═════ RECORDS TO PROCESS

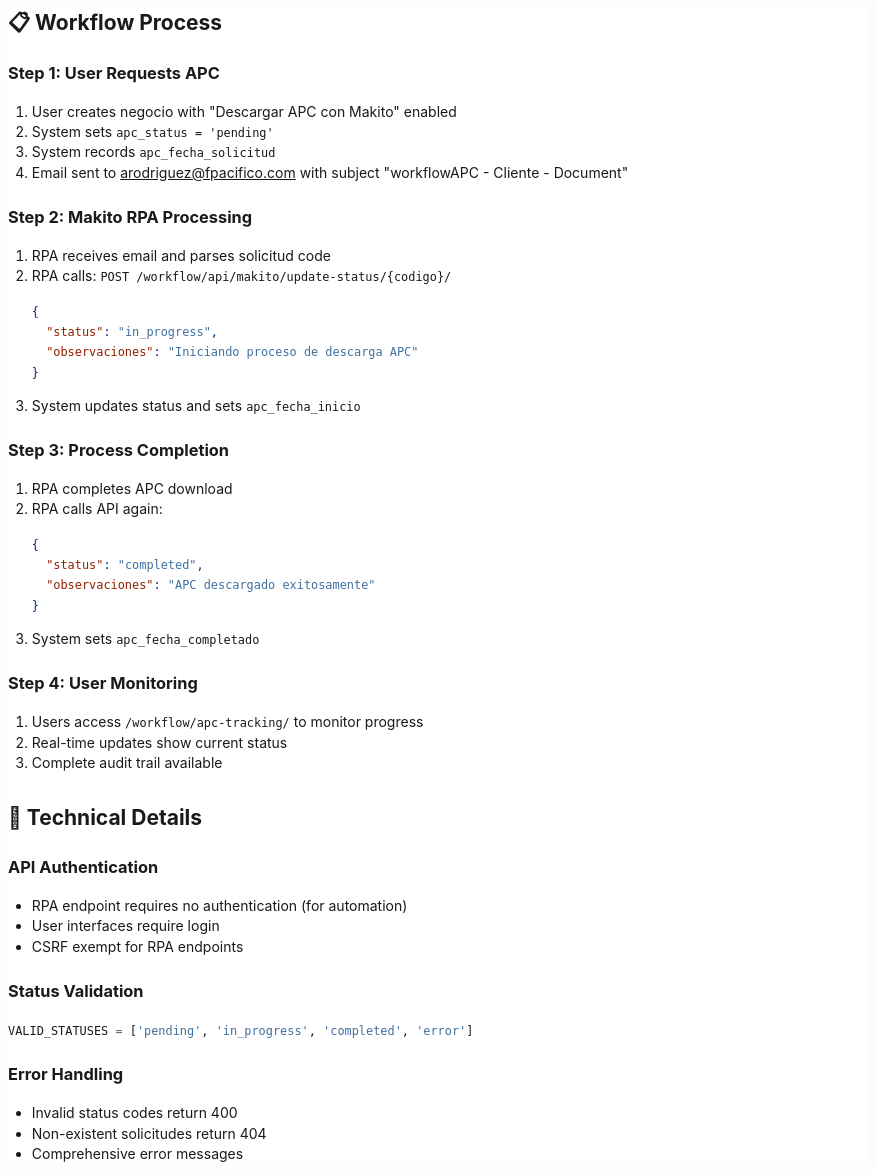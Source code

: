 ## 📋 Workflow Process

### Step 1: User Requests APC
1. User creates negocio with "Descargar APC con Makito" enabled
2. System sets `apc_status = 'pending'`
3. System records `apc_fecha_solicitud`
4. Email sent to arodriguez@fpacifico.com with subject "workflowAPC - Cliente - Document"

### Step 2: Makito RPA Processing
1. RPA receives email and parses solicitud code
2. RPA calls: `POST /workflow/api/makito/update-status/{codigo}/`
   ```json
   {
     "status": "in_progress",
     "observaciones": "Iniciando proceso de descarga APC"
   }
   ```
3. System updates status and sets `apc_fecha_inicio`

### Step 3: Process Completion
1. RPA completes APC download
2. RPA calls API again:
   ```json
   {
     "status": "completed", 
     "observaciones": "APC descargado exitosamente"
   }
   ```
3. System sets `apc_fecha_completado`

### Step 4: User Monitoring
1. Users access `/workflow/apc-tracking/` to monitor progress
2. Real-time updates show current status
3. Complete audit trail available

## 🔧 Technical Details

### API Authentication
- RPA endpoint requires no authentication (for automation)
- User interfaces require login
- CSRF exempt for RPA endpoints

### Status Validation
```python
VALID_STATUSES = ['pending', 'in_progress', 'completed', 'error']
```

### Error Handling
- Invalid status codes return 400
- Non-existent solicitudes return 404
- Comprehensive error messages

══════════

**TO DO**
Retype the data above in full, exactly as it stands, and skip any image.

**EXERCISE OUTPUT**
Source code

: ## 📋 Workflow Process

### Step 1: User Requests APC
1. User creates negocio with "Descargar APC con Makito" enabled
2. System sets `apc_status = 'pending'`
3. System records `apc_fecha_solicitud`
4. Email sent to arodriguez@fpacifico.com with subject "workflowAPC - Cliente - Document"

### Step 2: Makito RPA Processing
1. RPA receives email and parses solicitud code
2. RPA calls: `POST /workflow/api/makito/update-status/{codigo}/`
   ```json
   {
     "status": "in_progress",
     "observaciones": "Iniciando proceso de descarga APC"
   }
   ```
3. System updates status and sets `apc_fecha_inicio`

### Step 3: Process Completion
1. RPA completes APC download
2. RPA calls API again:
   ```json
   {
     "status": "completed", 
     "observaciones": "APC descargado exitosamente"
   }
   ```
3. System sets `apc_fecha_completado`

### Step 4: User Monitoring
1. Users access `/workflow/apc-tracking/` to monitor progress
2. Real-time updates show current status
3. Complete audit trail available

## 🔧 Technical Details

### API Authentication
- RPA endpoint requires no authentication (for automation)
- User interfaces require login
- CSRF exempt for RPA endpoints

### Status Validation
```python
VALID_STATUSES = ['pending', 'in_progress', 'completed', 'error']
```

### Error Handling
- Invalid status codes return 400
- Non-existent solicitudes return 404
- Comprehensive error messages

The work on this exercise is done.